Do we really want, in the tough economy we are struggling through, to jeopardize so many promising careers, so many jobs and so much economic impact?

And for what?  The gains from these cuts would be minimal.  The $85 million in cuts that House appropriators are discussing adds up to only 52 cents per man, woman and child living in the states where HBCUs are located.

But even that lopsided cost-benefit ratio doesn’t exhaust the list of what is wrong with cutting federal support for HBCUs.  A lot of concern has been expressed recently about the high and increasing cost of going to college, and the high and increasing burden of debt many college graduates must carry into their careers. 

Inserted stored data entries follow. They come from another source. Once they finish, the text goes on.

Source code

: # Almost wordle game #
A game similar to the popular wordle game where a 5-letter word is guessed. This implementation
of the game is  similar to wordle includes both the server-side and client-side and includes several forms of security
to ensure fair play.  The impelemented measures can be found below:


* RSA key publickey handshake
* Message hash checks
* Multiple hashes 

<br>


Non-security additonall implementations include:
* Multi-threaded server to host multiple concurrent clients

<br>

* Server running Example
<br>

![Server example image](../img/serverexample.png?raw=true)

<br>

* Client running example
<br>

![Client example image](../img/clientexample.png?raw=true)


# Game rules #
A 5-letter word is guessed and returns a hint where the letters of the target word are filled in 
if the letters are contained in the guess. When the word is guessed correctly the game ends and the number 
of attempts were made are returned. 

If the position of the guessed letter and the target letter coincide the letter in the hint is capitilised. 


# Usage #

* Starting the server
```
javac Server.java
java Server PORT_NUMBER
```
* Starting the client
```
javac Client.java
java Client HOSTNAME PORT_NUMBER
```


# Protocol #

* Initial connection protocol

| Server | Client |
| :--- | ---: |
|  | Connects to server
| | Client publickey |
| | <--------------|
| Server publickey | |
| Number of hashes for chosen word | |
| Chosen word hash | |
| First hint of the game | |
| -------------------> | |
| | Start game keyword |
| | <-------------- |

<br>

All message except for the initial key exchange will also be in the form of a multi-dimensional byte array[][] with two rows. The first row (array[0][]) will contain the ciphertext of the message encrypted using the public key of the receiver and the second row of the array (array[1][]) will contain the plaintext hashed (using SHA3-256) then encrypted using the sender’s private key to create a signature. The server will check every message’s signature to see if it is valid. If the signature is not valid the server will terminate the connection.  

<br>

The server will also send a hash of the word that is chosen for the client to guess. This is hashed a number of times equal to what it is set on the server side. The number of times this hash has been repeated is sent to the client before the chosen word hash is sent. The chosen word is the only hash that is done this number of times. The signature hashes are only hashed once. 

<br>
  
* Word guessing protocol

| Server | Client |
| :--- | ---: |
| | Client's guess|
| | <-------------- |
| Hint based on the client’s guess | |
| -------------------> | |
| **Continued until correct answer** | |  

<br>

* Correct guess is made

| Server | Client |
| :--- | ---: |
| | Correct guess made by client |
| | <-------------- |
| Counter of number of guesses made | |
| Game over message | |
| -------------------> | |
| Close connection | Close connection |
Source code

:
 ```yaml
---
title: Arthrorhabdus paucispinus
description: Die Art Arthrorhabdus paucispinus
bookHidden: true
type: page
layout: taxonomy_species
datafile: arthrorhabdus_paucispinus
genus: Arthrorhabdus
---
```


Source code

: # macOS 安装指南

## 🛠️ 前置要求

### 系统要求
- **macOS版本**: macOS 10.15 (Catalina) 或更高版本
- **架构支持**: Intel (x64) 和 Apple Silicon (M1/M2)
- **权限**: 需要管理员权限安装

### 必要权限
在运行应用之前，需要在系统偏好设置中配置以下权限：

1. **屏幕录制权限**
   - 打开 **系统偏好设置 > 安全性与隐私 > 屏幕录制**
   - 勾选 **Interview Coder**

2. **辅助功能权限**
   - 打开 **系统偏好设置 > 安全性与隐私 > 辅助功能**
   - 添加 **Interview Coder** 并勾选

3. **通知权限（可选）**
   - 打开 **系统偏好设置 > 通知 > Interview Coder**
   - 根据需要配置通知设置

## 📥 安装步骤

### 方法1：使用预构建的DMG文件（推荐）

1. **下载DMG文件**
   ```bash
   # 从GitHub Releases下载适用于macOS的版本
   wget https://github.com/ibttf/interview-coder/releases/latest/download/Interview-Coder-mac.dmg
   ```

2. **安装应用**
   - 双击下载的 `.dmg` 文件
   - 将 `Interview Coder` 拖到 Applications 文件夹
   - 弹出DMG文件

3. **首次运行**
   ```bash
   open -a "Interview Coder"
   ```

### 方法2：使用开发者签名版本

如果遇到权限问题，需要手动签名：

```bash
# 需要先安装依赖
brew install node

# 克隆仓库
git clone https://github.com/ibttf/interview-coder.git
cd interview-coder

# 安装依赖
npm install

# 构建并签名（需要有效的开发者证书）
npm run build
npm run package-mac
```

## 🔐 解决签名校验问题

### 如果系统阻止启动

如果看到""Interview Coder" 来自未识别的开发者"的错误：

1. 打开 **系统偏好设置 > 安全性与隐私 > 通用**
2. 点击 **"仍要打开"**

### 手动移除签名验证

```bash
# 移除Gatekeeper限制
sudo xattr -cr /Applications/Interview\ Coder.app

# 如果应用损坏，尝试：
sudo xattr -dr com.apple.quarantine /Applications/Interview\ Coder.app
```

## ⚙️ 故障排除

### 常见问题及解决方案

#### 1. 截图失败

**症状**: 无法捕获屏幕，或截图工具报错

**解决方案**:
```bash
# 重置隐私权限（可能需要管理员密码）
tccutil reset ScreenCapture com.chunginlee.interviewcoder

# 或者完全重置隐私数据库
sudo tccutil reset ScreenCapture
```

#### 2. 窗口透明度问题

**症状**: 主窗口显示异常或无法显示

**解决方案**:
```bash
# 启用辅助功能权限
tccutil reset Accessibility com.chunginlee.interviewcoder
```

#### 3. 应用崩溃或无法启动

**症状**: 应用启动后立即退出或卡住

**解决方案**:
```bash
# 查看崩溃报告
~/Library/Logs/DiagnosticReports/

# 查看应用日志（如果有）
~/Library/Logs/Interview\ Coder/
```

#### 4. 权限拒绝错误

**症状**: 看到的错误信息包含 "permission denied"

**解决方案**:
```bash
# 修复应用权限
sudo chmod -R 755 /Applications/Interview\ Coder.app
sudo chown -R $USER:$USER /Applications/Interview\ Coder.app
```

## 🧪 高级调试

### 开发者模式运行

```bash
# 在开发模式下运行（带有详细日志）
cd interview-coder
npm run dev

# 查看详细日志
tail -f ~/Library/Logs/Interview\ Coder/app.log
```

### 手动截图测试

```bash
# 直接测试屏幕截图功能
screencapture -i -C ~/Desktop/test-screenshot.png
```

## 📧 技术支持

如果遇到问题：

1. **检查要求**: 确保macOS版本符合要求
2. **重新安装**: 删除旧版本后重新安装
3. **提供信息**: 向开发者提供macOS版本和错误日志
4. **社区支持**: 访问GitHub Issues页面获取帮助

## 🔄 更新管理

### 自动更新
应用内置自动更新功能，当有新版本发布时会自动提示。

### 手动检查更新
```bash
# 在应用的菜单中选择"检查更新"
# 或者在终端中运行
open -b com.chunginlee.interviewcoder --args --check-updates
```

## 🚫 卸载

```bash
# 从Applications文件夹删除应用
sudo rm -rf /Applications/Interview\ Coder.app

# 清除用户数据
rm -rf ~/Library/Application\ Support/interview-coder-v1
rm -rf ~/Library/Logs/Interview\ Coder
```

HBCUs have an answer.  HBCU tuition is typically lower than tuition at other institutions.  For example, the tuition at UNCF’s 38 member colleges and universities averages approximately 30 percent less than tuition at comparable non-HBCU institutions. So HBCUs provide not only an affordable education to over 300,000 students every year, they also provide a model for other colleges and universities of how they, too, can provide a good education for tuition their students can afford.

So what is the financial bottom line?  HBCUs produce college graduates—college graduates who earn twice what their high-school-only counterparts make, and thus pay more in taxes to federal and state governments, reducing the budget deficit.  HBCUs are engines of regional and local economies.  

Their employees and the employees of the companies they do business with pay taxes—reducing the budget deficit.  HBCU graduates are part of the college-educated workforce that American employers need to increase profits, on which they pay—that’s right—taxes that reduce the budget deficit.

So if anybody tells you that cutting the support we give to HBCUs will bring the deficit down—find a different advisor.

Lomax is President and CEO of UNCF (United Negro College Fund), the nation’s largest minority education organization.